Il ignorait deux choses : d'abord que l'entrée de certaines pagodes indoues est formellement interdite aux chrétiens, et ensuite que les croyants eux-mêmes ne peuvent y pénétrer sans avoir laissé leurs chaussures à la porte. Il faut remarquer ici que le gouvernement anglais, faisant respecter jusque dans ses plus insignifiants détails la religion du pays, punit sévèrement quiconque en viole les pratiques.

Passepartout, entré là, sans penser à mal, comme un simple touriste, admirait l'intérieur de Malebar-Hill, quand soudain il fut renversé sur les dalles sacrées.
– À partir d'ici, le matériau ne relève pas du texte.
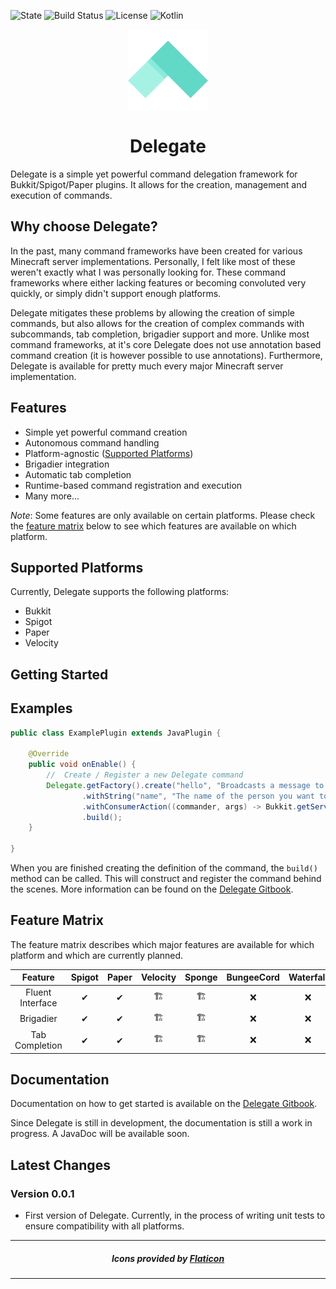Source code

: ![State](https://img.shields.io/badge/State-ALPHA-red?style=for-the-badge)
![Build Status](https://img.shields.io/badge/Build-Passing-%2368AD63?style=for-the-badge)
![License](https://img.shields.io/badge/License-MIT-%2368AD63?style=for-the-badge)
![Kotlin](https://img.shields.io/badge/Java-17-%233e7fa8?logo=java&style=for-the-badge)

<p align="center">
    <img width="128" height="128" src="img/delegate.png" />
</p>

<h1 align="center">Delegate</h1>

Delegate is a simple yet powerful command delegation framework for Bukkit/Spigot/Paper plugins.
It allows for the creation, management and execution of commands.

## Why choose Delegate?

In the past, many command frameworks have been created for various Minecraft server
implementations. Personally, I felt like most of these weren't exactly what I
was personally looking for. These command frameworks where either lacking features
or becoming convoluted very quickly, or simply didn't support enough platforms.

Delegate mitigates these problems by allowing the creation of simple commands, but 
also allows for the creation of complex commands with subcommands, tab completion,
brigadier support and more. Unlike most command frameworks, at it's core Delegate
does not use annotation based command creation (it is however possible to use 
annotations). Furthermore, Delegate is available for pretty much every major
Minecraft server implementation.

## Features

- Simple yet powerful command creation
- Autonomous command handling
- Platform-agnostic ([Supported Platforms](#supported-platforms))
- Brigadier integration
- Automatic tab completion
- Runtime-based command registration and execution
- Many more...

*Note*: Some features are only available on certain platforms. Please check the 
[feature matrix](#feature-matrix) below  to see which features are available on which platform.

## Supported Platforms

Currently, Delegate supports the following platforms:

- Bukkit
- Spigot
- Paper
- Velocity

## Getting Started

## Examples

```java
public class ExamplePlugin extends JavaPlugin {
    
    @Override
    public void onEnable() {
        //  Create / Register a new Delegate command
        Delegate.getFactory().create("hello", "Broadcasts a message to the server")
                .withString("name", "The name of the person you want to say hello to")
                .withConsumerAction((commander, args) -> Bukkit.getServer().broadcastMessage("Hello, %s".formatted(args.get("name"))))
                .build();
    }
    
}
```

When you are finished creating the definition of the command, the `build()` method
can be called. This will construct and register the command behind the scenes. More 
information can be found on the [Delegate Gitbook](https://rocketpencil-studios.gitbook.io/delegate/).

## Feature Matrix

The feature matrix describes which major features are available for which platform and
which are currently planned.

|     Feature      | Spigot | Paper | Velocity | Sponge | BungeeCord | Waterfall | 
|:----------------:|:------:|:-----:|:--------:|:------:|:----------:|:---------:|
| Fluent Interface |   ✔    |   ✔   |   🏗️    |  🏗️   |     ❌      |     ❌     |
|    Brigadier     |   ✔    |   ✔   |   🏗️    |  🏗️   |     ❌      |     ❌     |
|  Tab Completion  |   ✔    |   ✔   |   🏗️    |  🏗️   |     ❌      |     ❌     |


## Documentation
Documentation on how to get started is available on the [Delegate Gitbook](https://rocketpencil-studios.gitbook.io/delegate/).

Since Delegate is still in development, the documentation is still a work in progress. A JavaDoc will be available soon.

## Latest Changes

### Version 0.0.1
- First version of Delegate. Currently, in the process of writing unit tests to ensure compatibility with all platforms.

---
<h5 align="center">Icons provided by <a href="https://www.flaticon.com/">Flaticon</a></h5>

---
Trois prêtres, le regard plein de fureur, se précipitèrent sur lui, arrachèrent ses souliers et ses chaussettes, et commencèrent à le rouer de coups, en proférant des cris sauvages.

Le Français, vigoureux et agile, se releva vivement. D'un coup de poing et d'un coup de pied, il renversa deux de ses adversaires, fort empêtrés dans leurs longues robes, et, s'élançant hors de la pagode de toute la vitesse de ses jambes, il eut bientôt distancé le troisième Indou, qui s'était jeté sur ses traces, en ameutant la foule.

A huit heures moins cinq, quelques minutes seulement avant le départ du train, sans chapeau, pieds nus, ayant perdu dans la bagarre le paquet contenant ses emplettes, Passepartout arrivait à la gare du chemin de fer.

Fix était là, sur le quai d'embarquement. Ayant suivi le sieur Fogg à la gare, il avait compris que ce coquin allait quitter Bombay. Son parti fut aussitôt pris de l'accompagner jusqu'à Calcutta et plus loin s'il le fallait. Passepartout ne vit pas Fix, qui se tenait dans l'ombre, mais Fix entendit le récit de ses aventures, que Passepartout narra en peu de mots à son maître.

« J'espère que cela ne vous arrivera plus », répondit simplement Phileas Fogg, en prenant place dans un des wagons du train.

Le pauvre garçon, pieds nus et tout déconfit, suivit son maître sans mot dire.

Fix allait monter dans un wagon séparé, quand une pensée le retint et modifia subitement son projet de départ.

« Non, je reste, se dit-il. Un délit commis sur le territoire indien… Je tiens mon homme. »

En ce moment, la locomotive lança un vigoureux sifflet, et le train disparut dans la nuit.